→ Directions: Exact reproduction, images excluded: write out the records below.

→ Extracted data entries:
——
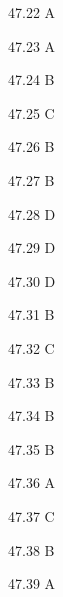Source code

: \begin{Solution}{47.{22}}
A
\end{Solution}
\begin{Solution}{47.{23}}
A
\end{Solution}
\begin{Solution}{47.{24}}
B
\end{Solution}
\begin{Solution}{47.{25}}
C
\end{Solution}
\begin{Solution}{47.{26}}
B
\end{Solution}
\begin{Solution}{47.{27}}
B
\end{Solution}
\begin{Solution}{47.{28}}
D
\end{Solution}
\begin{Solution}{47.{29}}
D
\end{Solution}
\begin{Solution}{47.{30}}
D
\end{Solution}
\begin{Solution}{47.{31}}
B
\end{Solution}
\begin{Solution}{47.{32}}
C
\end{Solution}
\begin{Solution}{47.{33}}
B
\end{Solution}
\begin{Solution}{47.{34}}
B
\end{Solution}
\begin{Solution}{47.{35}}
B
\end{Solution}
\begin{Solution}{47.{36}}
A
\end{Solution}
\begin{Solution}{47.{37}}
C
\end{Solution}
\begin{Solution}{47.{38}}
B
\end{Solution}
\begin{Solution}{47.{39}}
A
\end{Solution}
——
→ Response below:
Source code

: \begin{Solution}{47.{22}}
A
\end{Solution}
\begin{Solution}{47.{23}}
A
\end{Solution}
\begin{Solution}{47.{24}}
B
\end{Solution}
\begin{Solution}{47.{25}}
C
\end{Solution}
\begin{Solution}{47.{26}}
B
\end{Solution}
\begin{Solution}{47.{27}}
B
\end{Solution}
\begin{Solution}{47.{28}}
D
\end{Solution}
\begin{Solution}{47.{29}}
D
\end{Solution}
\begin{Solution}{47.{30}}
D
\end{Solution}
\begin{Solution}{47.{31}}
B
\end{Solution}
\begin{Solution}{47.{32}}
C
\end{Solution}
\begin{Solution}{47.{33}}
B
\end{Solution}
\begin{Solution}{47.{34}}
B
\end{Solution}
\begin{Solution}{47.{35}}
B
\end{Solution}
\begin{Solution}{47.{36}}
A
\end{Solution}
\begin{Solution}{47.{37}}
C
\end{Solution}
\begin{Solution}{47.{38}}
B
\end{Solution}
\begin{Solution}{47.{39}}
A
\end{Solution}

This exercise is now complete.